Work required: Begin at the first line of the data and copy each line through the one containing "Computers; interfaces; smart plugs; etc", that line included, with no pictures.

Plain-text document sources:
====

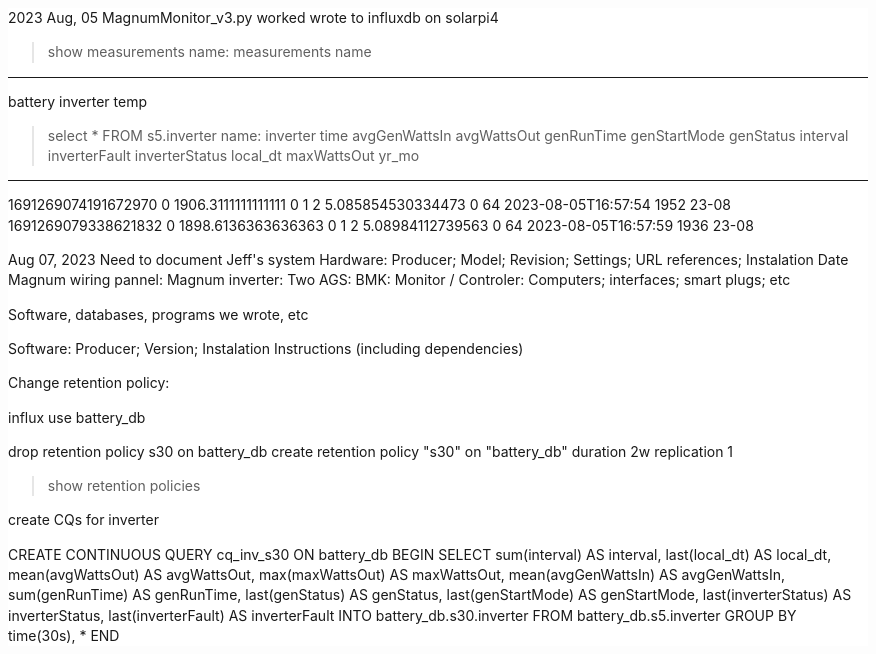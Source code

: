2023 Aug, 05
MagnumMonitor_v3.py  worked 
wrote to influxdb on solarpi4
  > show measurements
  name: measurements
  name
  ----
  battery
  inverter
  temp
  > select * FROM s5.inverter
  name: inverter
  time                avgGenWattsIn avgWattsOut        genRunTime genStartMode genStatus interval          inverterFault inverterStatus local_dt            maxWattsOut yr_mo
  ----                ------------- -----------        ---------- ------------ --------- --------          ------------- -------------- --------            ----------- -----
  1691269074191672970 0             1906.3111111111111 0          1            2         5.085854530334473 0             64             2023-08-05T16:57:54 1952        23-08
  1691269079338621832 0             1898.6136363636363 0          1            2         5.08984112739563  0             64             2023-08-05T16:57:59 1936        23-08
  > 

Aug 07, 2023
Need to document Jeff's system
  Hardware: Producer; Model; Revision; Settings; URL references; Instalation Date
    Magnum wiring pannel:
      Magnum inverter: Two
      AGS:
      BMK:
      Monitor / Controler:
    Computers; interfaces; smart plugs; etc

  Software, databases, programs we wrote, etc



  Software: Producer; Version; Instalation Instructions (including dependencies)

Change retention policy:

influx
use battery_db

drop retention policy s30 on battery_db
create retention policy "s30" on "battery_db" duration 2w replication 1 

> show retention policies

create CQs for inverter

CREATE CONTINUOUS QUERY cq_inv_s30 ON battery_db BEGIN SELECT sum(interval) AS interval, last(local_dt) AS local_dt, mean(avgWattsOut) AS avgWattsOut, max(maxWattsOut) AS maxWattsOut, mean(avgGenWattsIn) AS avgGenWattsIn, sum(genRunTime) AS genRunTime, last(genStatus) AS genStatus, last(genStartMode) AS genStartMode, last(inverterStatus) AS inverterStatus, last(inverterFault) AS inverterFault INTO battery_db.s30.inverter FROM battery_db.s5.inverter GROUP BY time(30s), * END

====

Problem solution:
Source code

:2023 Aug, 05
MagnumMonitor_v3.py  worked 
wrote to influxdb on solarpi4
  > show measurements
  name: measurements
  name
  ----
  battery
  inverter
  temp
  > select * FROM s5.inverter
  name: inverter
  time                avgGenWattsIn avgWattsOut        genRunTime genStartMode genStatus interval          inverterFault inverterStatus local_dt            maxWattsOut yr_mo
  ----                ------------- -----------        ---------- ------------ --------- --------          ------------- -------------- --------            ----------- -----
  1691269074191672970 0             1906.3111111111111 0          1            2         5.085854530334473 0             64             2023-08-05T16:57:54 1952        23-08
  1691269079338621832 0             1898.6136363636363 0          1            2         5.08984112739563  0             64             2023-08-05T16:57:59 1936        23-08
  > 

Aug 07, 2023
Need to document Jeff's system
  Hardware: Producer; Model; Revision; Settings; URL references; Instalation Date
    Magnum wiring pannel:
      Magnum inverter: Two
      AGS:
      BMK:
      Monitor / Controler:
    Computers; interfaces; smart plugs; etc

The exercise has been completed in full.